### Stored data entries
^^^^^^^^

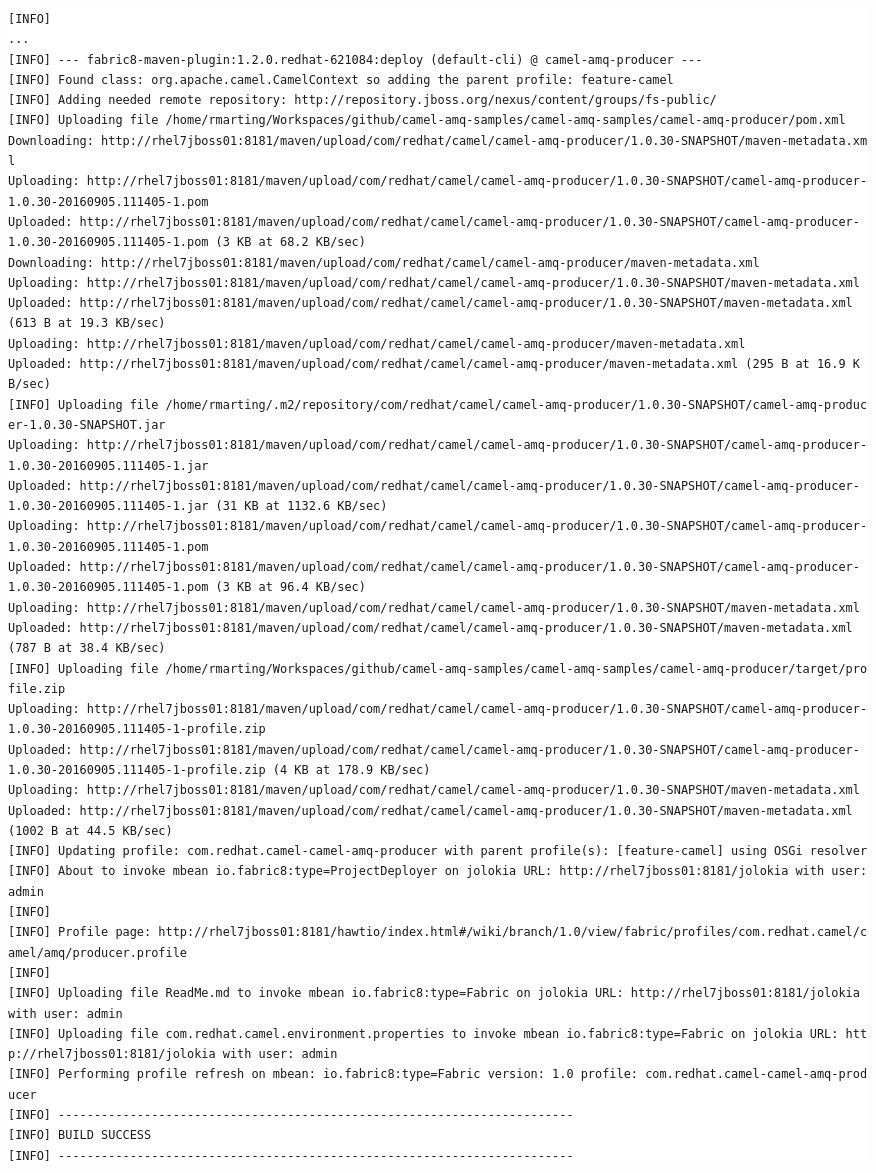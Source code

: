 	[INFO] 
	...
	[INFO] --- fabric8-maven-plugin:1.2.0.redhat-621084:deploy (default-cli) @ camel-amq-producer ---
	[INFO] Found class: org.apache.camel.CamelContext so adding the parent profile: feature-camel
	[INFO] Adding needed remote repository: http://repository.jboss.org/nexus/content/groups/fs-public/
	[INFO] Uploading file /home/rmarting/Workspaces/github/camel-amq-samples/camel-amq-samples/camel-amq-producer/pom.xml
	Downloading: http://rhel7jboss01:8181/maven/upload/com/redhat/camel/camel-amq-producer/1.0.30-SNAPSHOT/maven-metadata.xml
	Uploading: http://rhel7jboss01:8181/maven/upload/com/redhat/camel/camel-amq-producer/1.0.30-SNAPSHOT/camel-amq-producer-1.0.30-20160905.111405-1.pom
	Uploaded: http://rhel7jboss01:8181/maven/upload/com/redhat/camel/camel-amq-producer/1.0.30-SNAPSHOT/camel-amq-producer-1.0.30-20160905.111405-1.pom (3 KB at 68.2 KB/sec)
	Downloading: http://rhel7jboss01:8181/maven/upload/com/redhat/camel/camel-amq-producer/maven-metadata.xml
	Uploading: http://rhel7jboss01:8181/maven/upload/com/redhat/camel/camel-amq-producer/1.0.30-SNAPSHOT/maven-metadata.xml
	Uploaded: http://rhel7jboss01:8181/maven/upload/com/redhat/camel/camel-amq-producer/1.0.30-SNAPSHOT/maven-metadata.xml (613 B at 19.3 KB/sec)
	Uploading: http://rhel7jboss01:8181/maven/upload/com/redhat/camel/camel-amq-producer/maven-metadata.xml
	Uploaded: http://rhel7jboss01:8181/maven/upload/com/redhat/camel/camel-amq-producer/maven-metadata.xml (295 B at 16.9 KB/sec)
	[INFO] Uploading file /home/rmarting/.m2/repository/com/redhat/camel/camel-amq-producer/1.0.30-SNAPSHOT/camel-amq-producer-1.0.30-SNAPSHOT.jar
	Uploading: http://rhel7jboss01:8181/maven/upload/com/redhat/camel/camel-amq-producer/1.0.30-SNAPSHOT/camel-amq-producer-1.0.30-20160905.111405-1.jar
	Uploaded: http://rhel7jboss01:8181/maven/upload/com/redhat/camel/camel-amq-producer/1.0.30-SNAPSHOT/camel-amq-producer-1.0.30-20160905.111405-1.jar (31 KB at 1132.6 KB/sec)
	Uploading: http://rhel7jboss01:8181/maven/upload/com/redhat/camel/camel-amq-producer/1.0.30-SNAPSHOT/camel-amq-producer-1.0.30-20160905.111405-1.pom
	Uploaded: http://rhel7jboss01:8181/maven/upload/com/redhat/camel/camel-amq-producer/1.0.30-SNAPSHOT/camel-amq-producer-1.0.30-20160905.111405-1.pom (3 KB at 96.4 KB/sec)
	Uploading: http://rhel7jboss01:8181/maven/upload/com/redhat/camel/camel-amq-producer/1.0.30-SNAPSHOT/maven-metadata.xml
	Uploaded: http://rhel7jboss01:8181/maven/upload/com/redhat/camel/camel-amq-producer/1.0.30-SNAPSHOT/maven-metadata.xml (787 B at 38.4 KB/sec)
	[INFO] Uploading file /home/rmarting/Workspaces/github/camel-amq-samples/camel-amq-samples/camel-amq-producer/target/profile.zip
	Uploading: http://rhel7jboss01:8181/maven/upload/com/redhat/camel/camel-amq-producer/1.0.30-SNAPSHOT/camel-amq-producer-1.0.30-20160905.111405-1-profile.zip
	Uploaded: http://rhel7jboss01:8181/maven/upload/com/redhat/camel/camel-amq-producer/1.0.30-SNAPSHOT/camel-amq-producer-1.0.30-20160905.111405-1-profile.zip (4 KB at 178.9 KB/sec)
	Uploading: http://rhel7jboss01:8181/maven/upload/com/redhat/camel/camel-amq-producer/1.0.30-SNAPSHOT/maven-metadata.xml
	Uploaded: http://rhel7jboss01:8181/maven/upload/com/redhat/camel/camel-amq-producer/1.0.30-SNAPSHOT/maven-metadata.xml (1002 B at 44.5 KB/sec)
	[INFO] Updating profile: com.redhat.camel-camel-amq-producer with parent profile(s): [feature-camel] using OSGi resolver
	[INFO] About to invoke mbean io.fabric8:type=ProjectDeployer on jolokia URL: http://rhel7jboss01:8181/jolokia with user: admin
	[INFO] 
	[INFO] Profile page: http://rhel7jboss01:8181/hawtio/index.html#/wiki/branch/1.0/view/fabric/profiles/com.redhat.camel/camel/amq/producer.profile
	[INFO] 
	[INFO] Uploading file ReadMe.md to invoke mbean io.fabric8:type=Fabric on jolokia URL: http://rhel7jboss01:8181/jolokia with user: admin
	[INFO] Uploading file com.redhat.camel.environment.properties to invoke mbean io.fabric8:type=Fabric on jolokia URL: http://rhel7jboss01:8181/jolokia with user: admin
	[INFO] Performing profile refresh on mbean: io.fabric8:type=Fabric version: 1.0 profile: com.redhat.camel-camel-amq-producer
	[INFO] ------------------------------------------------------------------------
	[INFO] BUILD SUCCESS
	[INFO] ------------------------------------------------------------------------

[1]: https://access.redhat.com/jbossnetwork/restricted/listSoftware.html?downloadType=distributions&product=jboss.fuse&version=6.3.0 "Red Hat JBoss Fuse 6.3.0"
[2]: https://access.redhat.com/documentation/en/red-hat-jboss-fuse/6.3/paged/fabric-guide/chapter-7-activemq-brokers-and-clusters "Chapter 7. ActiveMQ Brokers and Clusters"
[3]: https://access.redhat.com/documentation/en/red-hat-jboss-fuse/6.3/paged/fabric-guide/chapter-11-gateway "Chapter 11. Gateway"
[4]: https://access.redhat.com/documentation/en/red-hat-jboss-fuse/6.3/paged/fabric-guide/chapter-6-fabric8-maven-plug-in "Chaptter 6. Fabric8 Maven Plug-In"
[5]: https://access.redhat.com/documentation/en-US/Red_Hat_JBoss_A-MQ/6.0/html/Fault_Tolerant_Messaging/files/FMQNetworksFabricDiscovery.html
[6]: https://access.redhat.com/documentation/en-US/Red_Hat_JBoss_Fuse/6.2.1/html/Fabric_Guide/MQ-Connecting.html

^^^^^^^^

### Exercise instructions
Copy each line above that has the word "invoke".

### Solution for this task
	[INFO] About to invoke mbean io.fabric8:type=ProjectDeployer on jolokia URL: http://rhel7jboss01:8181/jolokia with user: admin
	[INFO] Uploading file ReadMe.md to invoke mbean io.fabric8:type=Fabric on jolokia URL: http://rhel7jboss01:8181/jolokia with user: admin
	[INFO] Uploading file com.redhat.camel.environment.properties to invoke mbean io.fabric8:type=Fabric on jolokia URL: http://rhel7jboss01:8181/jolokia with user: admin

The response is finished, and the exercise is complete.